▸ **Exercise details**
Return, without anything added, the lines from the one containing "replicated body. Hence" through the end of the entries below, exactly as written.

:: Dataset ::

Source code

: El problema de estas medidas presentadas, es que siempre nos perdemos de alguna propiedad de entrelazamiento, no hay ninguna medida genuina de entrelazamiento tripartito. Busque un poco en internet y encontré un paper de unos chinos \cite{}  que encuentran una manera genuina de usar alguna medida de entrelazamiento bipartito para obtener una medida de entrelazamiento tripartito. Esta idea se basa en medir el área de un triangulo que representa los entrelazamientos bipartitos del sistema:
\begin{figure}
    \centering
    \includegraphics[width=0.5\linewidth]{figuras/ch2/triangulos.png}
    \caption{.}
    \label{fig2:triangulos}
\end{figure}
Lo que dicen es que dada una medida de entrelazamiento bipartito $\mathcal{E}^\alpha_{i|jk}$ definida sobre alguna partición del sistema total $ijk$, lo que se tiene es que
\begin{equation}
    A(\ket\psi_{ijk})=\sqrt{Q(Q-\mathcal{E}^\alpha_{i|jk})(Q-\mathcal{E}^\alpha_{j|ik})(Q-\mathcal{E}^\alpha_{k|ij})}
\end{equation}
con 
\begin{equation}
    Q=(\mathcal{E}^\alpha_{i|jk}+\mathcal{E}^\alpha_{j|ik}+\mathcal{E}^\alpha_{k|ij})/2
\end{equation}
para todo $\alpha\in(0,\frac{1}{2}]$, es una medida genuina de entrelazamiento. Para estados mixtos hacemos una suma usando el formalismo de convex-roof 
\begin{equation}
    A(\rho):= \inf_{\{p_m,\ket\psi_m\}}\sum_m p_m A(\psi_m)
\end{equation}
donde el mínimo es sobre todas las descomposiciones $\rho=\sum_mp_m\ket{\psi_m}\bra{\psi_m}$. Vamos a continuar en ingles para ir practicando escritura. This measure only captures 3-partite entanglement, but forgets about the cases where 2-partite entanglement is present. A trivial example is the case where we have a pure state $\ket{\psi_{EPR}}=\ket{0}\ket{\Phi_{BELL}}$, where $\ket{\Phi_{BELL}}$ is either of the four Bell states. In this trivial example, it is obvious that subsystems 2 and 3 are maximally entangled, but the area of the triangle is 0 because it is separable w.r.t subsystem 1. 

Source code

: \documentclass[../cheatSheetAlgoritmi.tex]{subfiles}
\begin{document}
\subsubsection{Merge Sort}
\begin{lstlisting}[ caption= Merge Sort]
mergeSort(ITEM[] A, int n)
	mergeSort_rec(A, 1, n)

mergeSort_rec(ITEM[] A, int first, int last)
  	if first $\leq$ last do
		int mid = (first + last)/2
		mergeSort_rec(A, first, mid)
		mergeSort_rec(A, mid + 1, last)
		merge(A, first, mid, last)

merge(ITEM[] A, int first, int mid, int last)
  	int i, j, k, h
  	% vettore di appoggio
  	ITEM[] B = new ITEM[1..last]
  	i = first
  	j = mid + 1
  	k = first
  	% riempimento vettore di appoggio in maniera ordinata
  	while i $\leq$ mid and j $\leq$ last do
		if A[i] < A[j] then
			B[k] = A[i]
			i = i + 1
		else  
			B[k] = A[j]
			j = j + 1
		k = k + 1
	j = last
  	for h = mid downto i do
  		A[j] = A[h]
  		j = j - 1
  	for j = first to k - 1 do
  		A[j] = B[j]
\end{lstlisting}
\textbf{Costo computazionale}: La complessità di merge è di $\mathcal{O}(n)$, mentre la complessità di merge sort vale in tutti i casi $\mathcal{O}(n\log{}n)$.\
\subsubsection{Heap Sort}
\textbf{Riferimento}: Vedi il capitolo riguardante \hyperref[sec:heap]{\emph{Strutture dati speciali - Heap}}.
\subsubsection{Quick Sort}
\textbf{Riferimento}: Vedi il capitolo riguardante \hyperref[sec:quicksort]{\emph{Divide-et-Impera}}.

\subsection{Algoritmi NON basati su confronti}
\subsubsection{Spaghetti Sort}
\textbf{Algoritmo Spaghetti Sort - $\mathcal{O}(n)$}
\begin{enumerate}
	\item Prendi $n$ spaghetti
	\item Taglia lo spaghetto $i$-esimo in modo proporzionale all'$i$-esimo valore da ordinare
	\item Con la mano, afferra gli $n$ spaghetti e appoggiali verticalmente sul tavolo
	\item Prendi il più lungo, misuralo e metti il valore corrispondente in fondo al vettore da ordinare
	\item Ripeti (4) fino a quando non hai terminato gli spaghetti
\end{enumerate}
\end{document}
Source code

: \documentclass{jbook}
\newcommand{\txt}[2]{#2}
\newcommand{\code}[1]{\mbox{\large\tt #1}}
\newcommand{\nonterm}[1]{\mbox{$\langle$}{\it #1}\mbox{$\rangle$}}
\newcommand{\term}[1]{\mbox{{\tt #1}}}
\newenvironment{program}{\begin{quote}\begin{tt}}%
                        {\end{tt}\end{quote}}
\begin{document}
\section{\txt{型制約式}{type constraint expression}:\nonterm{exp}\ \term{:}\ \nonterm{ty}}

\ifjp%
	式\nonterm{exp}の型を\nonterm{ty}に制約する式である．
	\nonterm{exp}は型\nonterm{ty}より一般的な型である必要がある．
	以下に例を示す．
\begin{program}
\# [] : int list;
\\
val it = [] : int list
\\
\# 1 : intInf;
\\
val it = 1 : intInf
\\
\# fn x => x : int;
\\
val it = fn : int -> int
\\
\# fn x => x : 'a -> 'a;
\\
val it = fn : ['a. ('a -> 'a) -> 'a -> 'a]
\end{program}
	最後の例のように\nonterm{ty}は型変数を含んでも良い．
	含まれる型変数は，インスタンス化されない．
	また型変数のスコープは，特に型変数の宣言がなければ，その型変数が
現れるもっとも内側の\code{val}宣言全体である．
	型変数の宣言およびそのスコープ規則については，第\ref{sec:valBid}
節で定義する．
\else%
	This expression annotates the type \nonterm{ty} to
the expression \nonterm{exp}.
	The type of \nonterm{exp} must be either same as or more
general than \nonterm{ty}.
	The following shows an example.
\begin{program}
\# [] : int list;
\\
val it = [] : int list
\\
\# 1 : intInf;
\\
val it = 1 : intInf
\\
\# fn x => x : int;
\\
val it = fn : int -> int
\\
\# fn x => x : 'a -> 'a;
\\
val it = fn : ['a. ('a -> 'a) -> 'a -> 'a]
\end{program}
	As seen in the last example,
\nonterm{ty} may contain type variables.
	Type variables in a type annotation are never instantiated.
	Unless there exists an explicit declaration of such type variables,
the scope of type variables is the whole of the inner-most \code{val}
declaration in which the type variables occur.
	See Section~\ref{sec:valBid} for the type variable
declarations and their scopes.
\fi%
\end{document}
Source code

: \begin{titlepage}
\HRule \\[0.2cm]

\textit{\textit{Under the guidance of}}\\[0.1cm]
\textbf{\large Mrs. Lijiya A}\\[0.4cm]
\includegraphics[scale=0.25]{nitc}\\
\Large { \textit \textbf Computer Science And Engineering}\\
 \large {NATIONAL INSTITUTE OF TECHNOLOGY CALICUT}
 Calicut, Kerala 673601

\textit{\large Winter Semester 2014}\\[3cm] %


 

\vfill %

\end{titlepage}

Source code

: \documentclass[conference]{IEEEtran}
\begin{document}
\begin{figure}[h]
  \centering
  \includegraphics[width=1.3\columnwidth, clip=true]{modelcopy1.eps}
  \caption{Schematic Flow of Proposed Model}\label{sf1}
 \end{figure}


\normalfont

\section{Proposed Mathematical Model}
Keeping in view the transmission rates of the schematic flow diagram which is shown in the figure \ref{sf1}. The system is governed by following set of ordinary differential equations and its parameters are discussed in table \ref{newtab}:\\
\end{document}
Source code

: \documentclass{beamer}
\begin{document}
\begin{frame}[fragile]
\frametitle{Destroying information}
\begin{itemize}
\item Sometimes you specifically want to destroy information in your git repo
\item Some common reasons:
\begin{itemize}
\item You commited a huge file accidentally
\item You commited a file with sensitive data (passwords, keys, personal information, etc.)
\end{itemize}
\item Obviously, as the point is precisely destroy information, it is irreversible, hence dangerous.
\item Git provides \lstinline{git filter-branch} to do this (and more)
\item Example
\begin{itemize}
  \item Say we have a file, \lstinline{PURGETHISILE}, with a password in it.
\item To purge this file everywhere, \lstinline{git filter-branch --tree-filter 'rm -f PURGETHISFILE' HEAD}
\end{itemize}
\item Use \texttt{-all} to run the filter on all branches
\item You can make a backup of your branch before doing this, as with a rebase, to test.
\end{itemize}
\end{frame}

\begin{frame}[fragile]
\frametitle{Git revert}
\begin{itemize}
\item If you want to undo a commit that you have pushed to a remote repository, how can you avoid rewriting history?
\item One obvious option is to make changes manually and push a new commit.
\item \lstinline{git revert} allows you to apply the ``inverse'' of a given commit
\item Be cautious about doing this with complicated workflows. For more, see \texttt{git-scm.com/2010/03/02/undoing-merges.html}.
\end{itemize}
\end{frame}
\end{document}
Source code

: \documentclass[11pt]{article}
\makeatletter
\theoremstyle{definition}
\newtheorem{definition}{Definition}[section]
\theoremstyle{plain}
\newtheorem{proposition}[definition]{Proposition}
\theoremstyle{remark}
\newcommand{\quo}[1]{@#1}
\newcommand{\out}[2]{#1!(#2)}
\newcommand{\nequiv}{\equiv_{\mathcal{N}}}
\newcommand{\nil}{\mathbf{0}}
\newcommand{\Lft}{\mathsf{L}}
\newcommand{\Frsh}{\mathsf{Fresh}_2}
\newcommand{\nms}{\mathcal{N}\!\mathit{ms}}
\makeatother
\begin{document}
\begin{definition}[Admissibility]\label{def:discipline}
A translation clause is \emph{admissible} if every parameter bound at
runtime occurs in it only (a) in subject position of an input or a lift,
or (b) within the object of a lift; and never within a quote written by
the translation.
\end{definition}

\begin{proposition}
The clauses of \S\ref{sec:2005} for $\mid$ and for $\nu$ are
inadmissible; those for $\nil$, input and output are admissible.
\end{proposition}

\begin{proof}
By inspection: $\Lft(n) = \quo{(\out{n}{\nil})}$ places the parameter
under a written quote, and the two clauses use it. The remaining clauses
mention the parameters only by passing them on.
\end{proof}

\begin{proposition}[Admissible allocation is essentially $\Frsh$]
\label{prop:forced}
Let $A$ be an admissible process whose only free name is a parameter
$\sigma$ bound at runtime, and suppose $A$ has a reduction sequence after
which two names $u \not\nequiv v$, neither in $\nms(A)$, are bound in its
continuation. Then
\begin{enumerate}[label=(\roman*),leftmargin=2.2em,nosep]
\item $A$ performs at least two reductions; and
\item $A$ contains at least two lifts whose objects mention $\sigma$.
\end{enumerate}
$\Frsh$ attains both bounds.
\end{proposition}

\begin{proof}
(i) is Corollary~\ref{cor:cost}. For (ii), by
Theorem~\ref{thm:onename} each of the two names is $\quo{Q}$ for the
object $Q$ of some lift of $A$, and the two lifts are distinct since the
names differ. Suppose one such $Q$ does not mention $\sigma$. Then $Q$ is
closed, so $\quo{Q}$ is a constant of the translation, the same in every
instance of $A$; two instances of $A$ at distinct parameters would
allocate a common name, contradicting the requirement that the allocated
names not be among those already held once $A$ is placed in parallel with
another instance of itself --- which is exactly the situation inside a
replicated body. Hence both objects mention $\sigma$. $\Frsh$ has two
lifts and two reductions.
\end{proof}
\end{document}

:::

▸ **Task answer**
replicated body. Hence both objects mention $\sigma$. $\Frsh$ has two
lifts and two reductions.
\end{proof}
\end{document}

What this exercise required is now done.